Philip JENKINS, Dream catchers: How mainstream America Discovered Native Spirituality. New York: Oxford University Press. ISBN 0-19-518910-8 $16.95
Reviewed by Don SWENSON, Mount Royal College, Calgary, Alberta, T3E 6K6 Canada

Jenkins (2004) devotes a whole work to outline how native spirituality has been revived in the latter part of the twentieth-century not only by Aboriginal peoples but also be European Americans. The locus of revival or, more accurately, borrowing, is the New Age Movement.

The author traces the history of native spirituality from the time of European contact (16th to 17th centuries) to the present–from radical rejection to whole hearted acceptance. Until 1860 in the United States, native religion and spirituality was rejected and considered evil. The most significant change was to consider Indian religion as authentic which, by implication, honoured native spirituality. In the early part of the twentieth century, liberal Christianity took the forerun in accepting Aboriginal mythology, ritual, and spirituality.

The major boost of how mainstream America discovered native spirituality (the sub-title of Jenkin’s text) was the link to new age spirituality. Table 1 provides for some of the salient links:

Table 1: Native Religion and New Age Spirituality

New Age

Native Religion

Image of the Whole

The earth is linked to humans, animals, the heavens, the underworld, plant life, and

Earth Focussed Spirituality

There is a spiritual essence in all nature

Rituals of nature spirituality

Use of sweet lodges, smudging, the sacred pipe and the Vision Quest

Desire for healing

Healing rites are central

Source of Authority: Historical and antiquity

Source of Authority: Historical and antiquity

Belief in personal, spiritual guides

The guides native animals

 

Use of special spiritual objects like crystals, charms, pipes

Use of the crystal skull, many charms such as the Dream Catcher

Prophecies of the future

Evidence of prophecies in Native Spirituality

Feminine Spirituality

The use of special nomenclature such as “Mother Earth.” “Corn Mother,”

 

                                  
Jenkins does not easily accept the New Age appropriation of native spirituality. Even though “Indians become symbols of the New Age” (2004:174), there are many Indians who do not accept the designation. Many accuse the New Age adherents of “cultural genocide” or “cultural theft.” Jenkins documents that much of the New Age mythology comes from European sources of the occult and the magical and not from the Americas. New Agers take a pre-Christian and European mythology and try to “fit” in, or even use Procrustean means to link the two together.

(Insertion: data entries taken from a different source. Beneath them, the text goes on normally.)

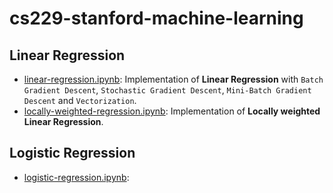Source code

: # cs229-stanford-machine-learning

## Linear Regression
 - [linear-regression.ipynb](https://github.com/grecosalvatore/CS229-Stanford-Machine-Learning/blob/main/linear-regression/linear-regression.ipynb): Implementation of **Linear Regression** with `Batch Gradient Descent`, `Stochastic Gradient Descent`, `Mini-Batch Gradient Descent` and `Vectorization`.
 - [locally-weighted-regression.ipynb](https://github.com/grecosalvatore/CS229-Stanford-Machine-Learning/blob/main/linear-regression/locally-weighted-regression.ipynb): Implementation of **Locally weighted Linear Regression**.
  
## Logistic Regression
  - [logistic-regression.ipynb](https://github.com/grecosalvatore/CS229-Stanford-Machine-Learning/blob/main/logistic-regression/logistic-regression.ipynb):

The adherents do not accent that the Mayans used human sacrifice, or that the Anasazi peoples were adrift in war, subjugation and conflict. Mention is not made that some of the Aboriginal peoples were not kind to nature. Further, little is said of the positive influence that Catholic and Protestant missionaries did for native peoples as outlined by the Canadian historian Grant (1984). What really bothers many native peoples is that many of the New Age believers use their sacred spaces to celebrate New Age rituals–like sex rituals that offends native modesty. Further, many adherents have commercialized native spirituality and “sold” it to profiteers.

Few are my critiques of the work. I believe that Jenkins has presented an exhaustive outline of the salience, attenuation, and the witness of how Native spirituality is subsequently being ameliorated. He did a very special piece of scholarship in linking the New Age Movement and Native spirituality. His title is good but the term is not defined and does not appear the index. I highly recommend to students of Aboriginal religion and the New Age to locate a space for the work on their bookshelves.